Sovereign State
No alternative?
Roy Sherwood
As the time tor the proposed Common Market referendum draws nearer many Britons will be asking themselves just what acceptable alternatives for their country are there to membership of the EEC.
The answers will, of course. come from the anti-Marketeers. But will their voices be heard above the roar ot the mighty guns of those of the opposite persuasion?
The might of the pro-Market movement stems from the immense financial and other resources available to it, including the support of large sections of the mass media and possibly, as time 4oes by, the government. . Thus it is unlikely that many will escape the message propagated by those in favour of Britain's continued membership of the European Community. But of the benefits of membership that have accrued there have been none to speak of. Even Sir Christopher Soames, Britain's placeman-in-chief at Brussels, has admitted that "it is true that we have not done as well as we should have done inside the larger market of the European Economic Community."
The emphasis in the pro-Marketeers' propaganda will, of necessity, be on the notion that Britain simply has no alternative than to remain in the Community, the criterion for the country's survival being membership of a power bloc of 250 million or more souls, which is seen as the ideal economic and political unit.
The no-alternative argument will, no doubt, appeal instantly to unimaginative, unadventurous time-servers and those whose nature it is to ascribe the same limits to their country as they do to themselves.
They will not appreciata the illogicality, nay, the absurdity, of a country like Britain becoming voluntarily absorbed into Europe.
Britain's past relative prosperity was based solely on the existence of exclusive sources of raw materials and food, from copper to cocoa, not to mention oil and sugar, and equally as exclusive markets for her wares. Europe can provide Britain with none of these things. It does not have an abundance of natural resources. Neither does it possess the means of exercising effective control over those who have. The uninterrupted flow of raw materials, particularly sources of energy, into Europe is largely dependent, like European defence, on the United States.
Supposing Europe, by some miracle, did begin to achieve something resembling the
status of an independent and mighty power bloc in the form of the now accepted ideal, is it not possible that by the time this was accomplished such thines would be anachronistic?
It would seem that Britain is unlikely to find in Europe any more scope than she has now.
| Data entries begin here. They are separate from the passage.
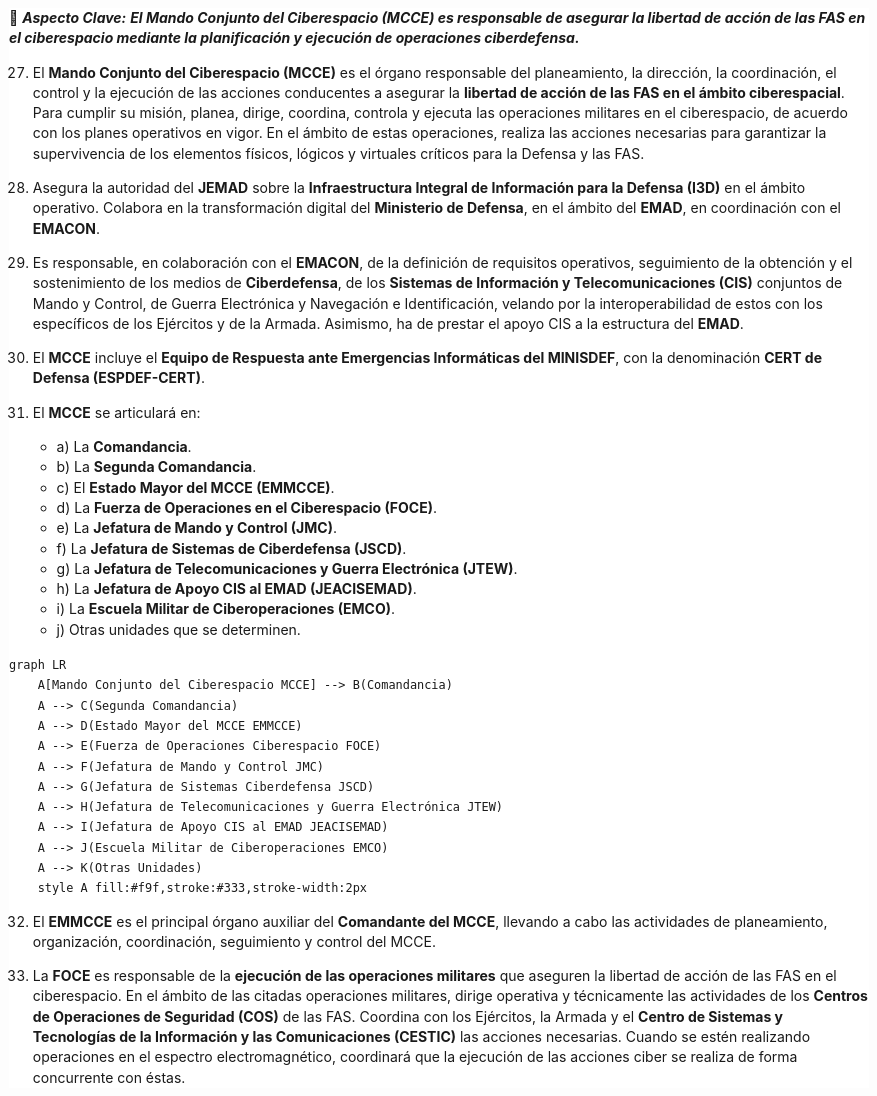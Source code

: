 🔑 ***Aspecto Clave:*** **_El Mando Conjunto del Ciberespacio (MCCE) es responsable de asegurar la libertad de acción de las FAS en el ciberespacio mediante la planificación y ejecución de operaciones ciberdefensa._**

27. El **Mando Conjunto del Ciberespacio (MCCE)** es el órgano responsable del planeamiento, la dirección, la coordinación, el control y la ejecución de las acciones conducentes a asegurar la **libertad de acción de las FAS en el ámbito ciberespacial**. Para cumplir su misión, planea, dirige, coordina, controla y ejecuta las operaciones militares en el ciberespacio, de acuerdo con los planes operativos en vigor. En el ámbito de estas operaciones, realiza las acciones necesarias para garantizar la supervivencia de los elementos físicos, lógicos y virtuales críticos para la Defensa y las FAS.

28. Asegura la autoridad del **JEMAD** sobre la **Infraestructura Integral de Información para la Defensa (I3D)** en el ámbito operativo. Colabora en la transformación digital del **Ministerio de Defensa**, en el ámbito del **EMAD**, en coordinación con el **EMACON**.

29. Es responsable, en colaboración con el **EMACON**, de la definición de requisitos operativos, seguimiento de la obtención y el sostenimiento de los medios de **Ciberdefensa**, de los **Sistemas de Información y Telecomunicaciones (CIS)** conjuntos de Mando y Control, de Guerra Electrónica y Navegación e Identificación, velando por la interoperabilidad de estos con los específicos de los Ejércitos y de la Armada. Asimismo, ha de prestar el apoyo CIS a la estructura del **EMAD**.

30. El **MCCE** incluye el **Equipo de Respuesta ante Emergencias Informáticas del MINISDEF**, con la denominación **CERT de Defensa (ESPDEF-CERT)**.

31. El **MCCE** se articulará en:
    * a) La **Comandancia**.
    * b) La **Segunda Comandancia**.
    * c) El **Estado Mayor del MCCE (EMMCCE)**.
    * d) La **Fuerza de Operaciones en el Ciberespacio (FOCE)**.
    * e) La **Jefatura de Mando y Control (JMC)**.
    * f) La **Jefatura de Sistemas de Ciberdefensa (JSCD)**.
    * g) La **Jefatura de Telecomunicaciones y Guerra Electrónica (JTEW)**.
    * h) La **Jefatura de Apoyo CIS al EMAD (JEACISEMAD)**.
    * i) La **Escuela Militar de Ciberoperaciones (EMCO)**.
    * j) Otras unidades que se determinen.

```mermaid
graph LR
    A[Mando Conjunto del Ciberespacio MCCE] --> B(Comandancia)
    A --> C(Segunda Comandancia)
    A --> D(Estado Mayor del MCCE EMMCCE)
    A --> E(Fuerza de Operaciones Ciberespacio FOCE)
    A --> F(Jefatura de Mando y Control JMC)
    A --> G(Jefatura de Sistemas Ciberdefensa JSCD)
    A --> H(Jefatura de Telecomunicaciones y Guerra Electrónica JTEW)
    A --> I(Jefatura de Apoyo CIS al EMAD JEACISEMAD)
    A --> J(Escuela Militar de Ciberoperaciones EMCO)
    A --> K(Otras Unidades)
    style A fill:#f9f,stroke:#333,stroke-width:2px
```


32. El **EMMCCE** es el principal órgano auxiliar del **Comandante del MCCE**, llevando a cabo las actividades de planeamiento, organización, coordinación, seguimiento y control del MCCE.

33. La **FOCE** es responsable de la **ejecución de las operaciones militares** que aseguren la libertad de acción de las FAS en el ciberespacio. En el ámbito de las citadas operaciones militares, dirige operativa y técnicamente las actividades de los **Centros de Operaciones de Seguridad (COS)** de las FAS. Coordina con los Ejércitos, la Armada y el **Centro de Sistemas y Tecnologías de la Información y las Comunicaciones (CESTIC)** las acciones necesarias. Cuando se estén realizando operaciones en el espectro electromagnético, coordinará que la ejecución de las acciones ciber se realiza de forma concurrente con éstas.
The more so because most of the European countries manufacture the same articles as one another and so far for Britain European trade has merely meant exchanging a Mini for a Fiat, or has it been a Mini for two Fiats?
Such counter-arguments will, of course, cut no ice with those who are opposed to the contemplation of alternatives. Neither will the notion advanced in the early seventeenth century that "a small country and few people, by its situation, trade and policy, may be equivalent in wealth and strength to a greater people and territory." Surely an idea of such vintage can have no relevance to today, they may say. But antiquity does not invalidate and this particular concept has not infrequently been realised.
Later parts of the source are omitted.